### SUPPLIED ENTRIES

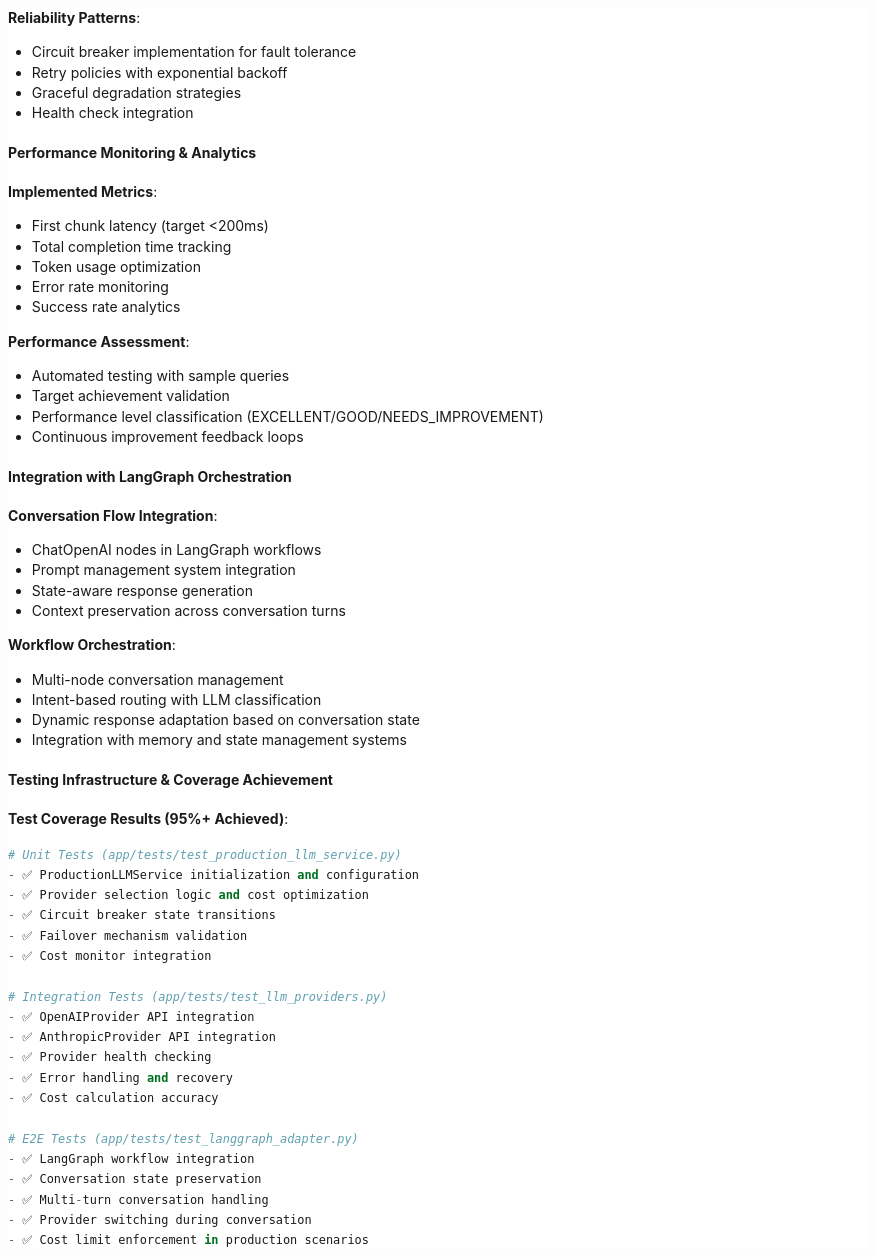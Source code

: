 **Reliability Patterns**:
- Circuit breaker implementation for fault tolerance
- Retry policies with exponential backoff
- Graceful degradation strategies
- Health check integration

#### Performance Monitoring & Analytics

**Implemented Metrics**:
- First chunk latency (target <200ms)
- Total completion time tracking
- Token usage optimization
- Error rate monitoring
- Success rate analytics

**Performance Assessment**:
- Automated testing with sample queries
- Target achievement validation
- Performance level classification (EXCELLENT/GOOD/NEEDS_IMPROVEMENT)
- Continuous improvement feedback loops

#### Integration with LangGraph Orchestration

**Conversation Flow Integration**:
- ChatOpenAI nodes in LangGraph workflows
- Prompt management system integration
- State-aware response generation
- Context preservation across conversation turns

**Workflow Orchestration**:
- Multi-node conversation management
- Intent-based routing with LLM classification
- Dynamic response adaptation based on conversation state
- Integration with memory and state management systems

#### Testing Infrastructure & Coverage Achievement

**Test Coverage Results (95%+ Achieved)**:
```python
# Unit Tests (app/tests/test_production_llm_service.py)
- ✅ ProductionLLMService initialization and configuration
- ✅ Provider selection logic and cost optimization
- ✅ Circuit breaker state transitions
- ✅ Failover mechanism validation
- ✅ Cost monitor integration

# Integration Tests (app/tests/test_llm_providers.py)
- ✅ OpenAIProvider API integration
- ✅ AnthropicProvider API integration  
- ✅ Provider health checking
- ✅ Error handling and recovery
- ✅ Cost calculation accuracy

# E2E Tests (app/tests/test_langgraph_adapter.py)
- ✅ LangGraph workflow integration
- ✅ Conversation state preservation
- ✅ Multi-turn conversation handling
- ✅ Provider switching during conversation
- ✅ Cost limit enforcement in production scenarios
```
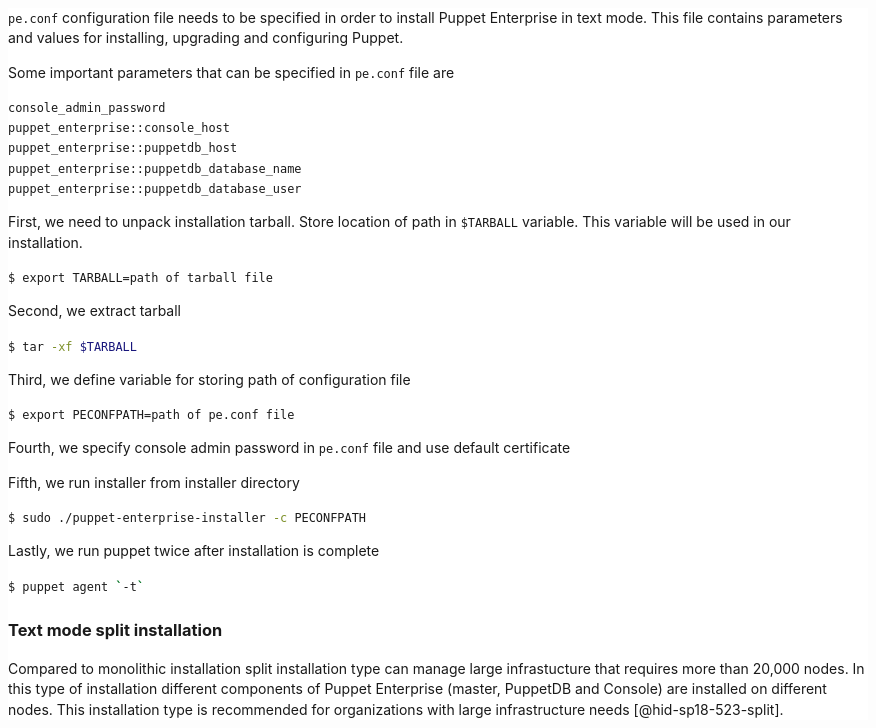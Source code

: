 
`pe.conf` configuration file needs to be specified in order to install
Puppet Enterprise in text mode. This file contains parameters and
values for installing, upgrading and configuring Puppet.

Some important parameters that can be specified in 
`pe.conf` file are

```bash
console_admin_password
puppet_enterprise::console_host
puppet_enterprise::puppetdb_host
puppet_enterprise::puppetdb_database_name
puppet_enterprise::puppetdb_database_user
```

First, we need to unpack installation tarball.
Store location of path in `$TARBALL` variable. This  variable will be
used in our installation.

```bash
$ export TARBALL=path of tarball file
```

Second, we extract tarball

```bash
$ tar -xf $TARBALL
```

Third, we define variable for storing path of configuration file 

```bash
$ export PECONFPATH=path of pe.conf file
```

Fourth, we specify console admin password in `pe.conf` file
and use default certificate

Fifth, we run installer from installer directory

```bash
$ sudo ./puppet-enterprise-installer -c PECONFPATH
```


Lastly, we run puppet twice after installation is complete

```bash
$ puppet agent `-t` 
```


### Text mode split installation

Compared to monolithic installation split installation type
can manage large infrastucture that requires more than 20,000
nodes.  In this type of installation different components of 
Puppet Enterprise (master, PuppetDB and Console) are installed
on different nodes. This installation type is recommended for
organizations with large infrastructure needs [@hid-sp18-523-split]. 

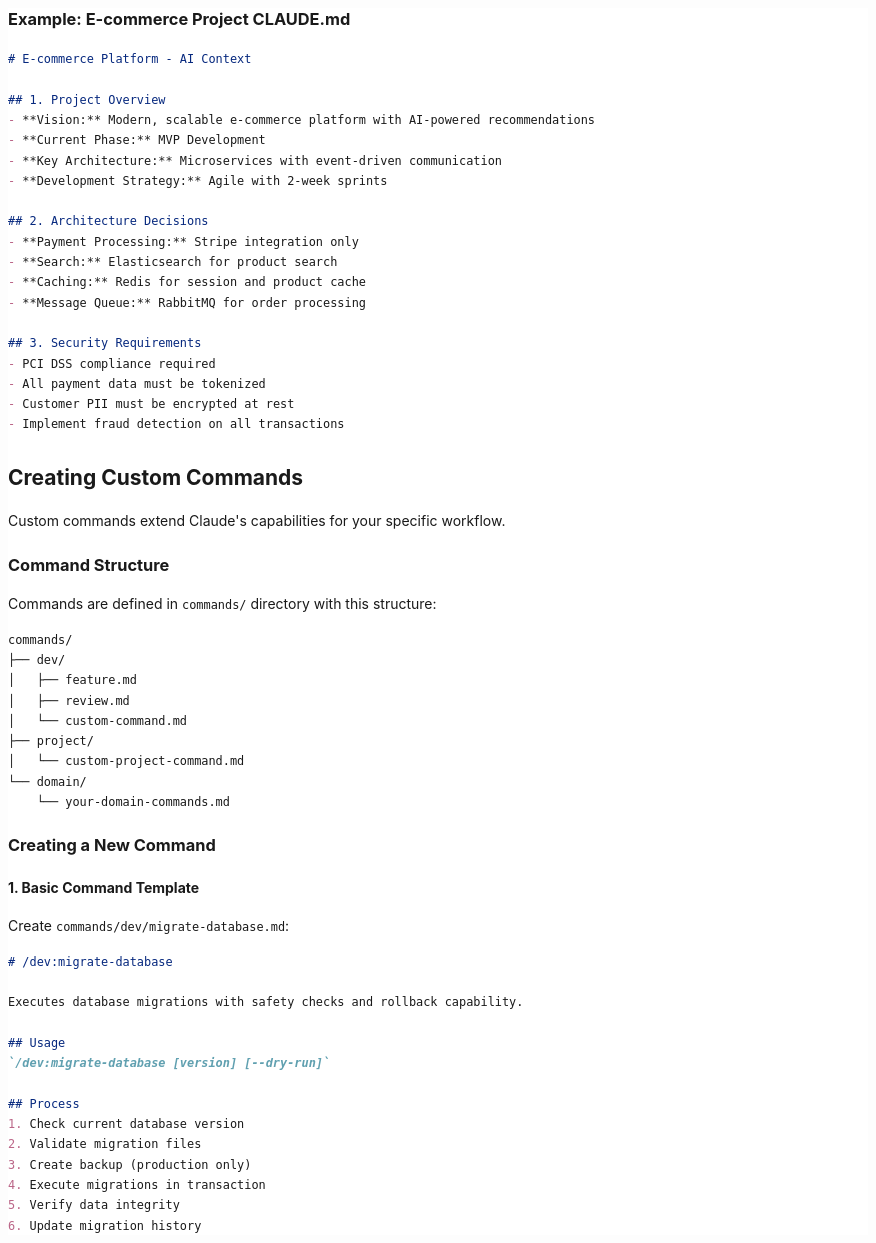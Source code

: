 ### Example: E-commerce Project CLAUDE.md

```markdown
# E-commerce Platform - AI Context

## 1. Project Overview
- **Vision:** Modern, scalable e-commerce platform with AI-powered recommendations
- **Current Phase:** MVP Development
- **Key Architecture:** Microservices with event-driven communication
- **Development Strategy:** Agile with 2-week sprints

## 2. Architecture Decisions
- **Payment Processing:** Stripe integration only
- **Search:** Elasticsearch for product search
- **Caching:** Redis for session and product cache
- **Message Queue:** RabbitMQ for order processing

## 3. Security Requirements
- PCI DSS compliance required
- All payment data must be tokenized
- Customer PII must be encrypted at rest
- Implement fraud detection on all transactions
```

## Creating Custom Commands

Custom commands extend Claude's capabilities for your specific workflow.

### Command Structure

Commands are defined in `commands/` directory with this structure:

```
commands/
├── dev/
│   ├── feature.md
│   ├── review.md
│   └── custom-command.md
├── project/
│   └── custom-project-command.md
└── domain/
    └── your-domain-commands.md
```

### Creating a New Command

#### 1. Basic Command Template
Create `commands/dev/migrate-database.md`:

```markdown
# /dev:migrate-database

Executes database migrations with safety checks and rollback capability.

## Usage
`/dev:migrate-database [version] [--dry-run]`

## Process
1. Check current database version
2. Validate migration files
3. Create backup (production only)
4. Execute migrations in transaction
5. Verify data integrity
6. Update migration history

```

### WHAT THE TASK ASKS
Count every line of the records that holds the string "response". Write only the total.

### EXERCISE OUTPUT
2